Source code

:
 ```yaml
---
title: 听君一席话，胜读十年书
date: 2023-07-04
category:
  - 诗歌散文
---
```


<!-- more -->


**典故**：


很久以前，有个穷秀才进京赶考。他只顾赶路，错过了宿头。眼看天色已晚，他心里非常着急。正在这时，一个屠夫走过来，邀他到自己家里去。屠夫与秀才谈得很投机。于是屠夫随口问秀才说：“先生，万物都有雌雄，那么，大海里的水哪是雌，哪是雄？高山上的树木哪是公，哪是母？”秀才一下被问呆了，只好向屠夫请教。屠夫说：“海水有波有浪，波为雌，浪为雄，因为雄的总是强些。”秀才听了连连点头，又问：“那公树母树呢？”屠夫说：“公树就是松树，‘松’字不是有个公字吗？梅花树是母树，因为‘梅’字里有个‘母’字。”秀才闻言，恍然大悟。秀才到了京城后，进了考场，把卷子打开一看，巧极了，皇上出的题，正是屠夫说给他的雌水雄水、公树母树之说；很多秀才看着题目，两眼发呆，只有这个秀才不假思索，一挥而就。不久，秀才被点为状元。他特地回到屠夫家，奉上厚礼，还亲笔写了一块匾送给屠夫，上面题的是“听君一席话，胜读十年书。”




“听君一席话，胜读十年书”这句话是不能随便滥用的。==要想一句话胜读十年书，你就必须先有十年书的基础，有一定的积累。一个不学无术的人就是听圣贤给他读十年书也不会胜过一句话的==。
======
▸ **WHAT YOU ARE ASKED TO DO**
Could you please reproduce each record exactly, leaving nothing out?

▸ **OUTPUT FOR THIS TASK**
Source code

:
 ```yaml
---
title: 听君一席话，胜读十年书
date: 2023-07-04
category:
  - 诗歌散文
---
```


<!-- more -->


**典故**：


很久以前，有个穷秀才进京赶考。他只顾赶路，错过了宿头。眼看天色已晚，他心里非常着急。正在这时，一个屠夫走过来，邀他到自己家里去。屠夫与秀才谈得很投机。于是屠夫随口问秀才说：“先生，万物都有雌雄，那么，大海里的水哪是雌，哪是雄？高山上的树木哪是公，哪是母？”秀才一下被问呆了，只好向屠夫请教。屠夫说：“海水有波有浪，波为雌，浪为雄，因为雄的总是强些。”秀才听了连连点头，又问：“那公树母树呢？”屠夫说：“公树就是松树，‘松’字不是有个公字吗？梅花树是母树，因为‘梅’字里有个‘母’字。”秀才闻言，恍然大悟。秀才到了京城后，进了考场，把卷子打开一看，巧极了，皇上出的题，正是屠夫说给他的雌水雄水、公树母树之说；很多秀才看着题目，两眼发呆，只有这个秀才不假思索，一挥而就。不久，秀才被点为状元。他特地回到屠夫家，奉上厚礼，还亲笔写了一块匾送给屠夫，上面题的是“听君一席话，胜读十年书。”




“听君一席话，胜读十年书”这句话是不能随便滥用的。==要想一句话胜读十年书，你就必须先有十年书的基础，有一定的积累。一个不学无术的人就是听圣贤给他读十年书也不会胜过一句话的==。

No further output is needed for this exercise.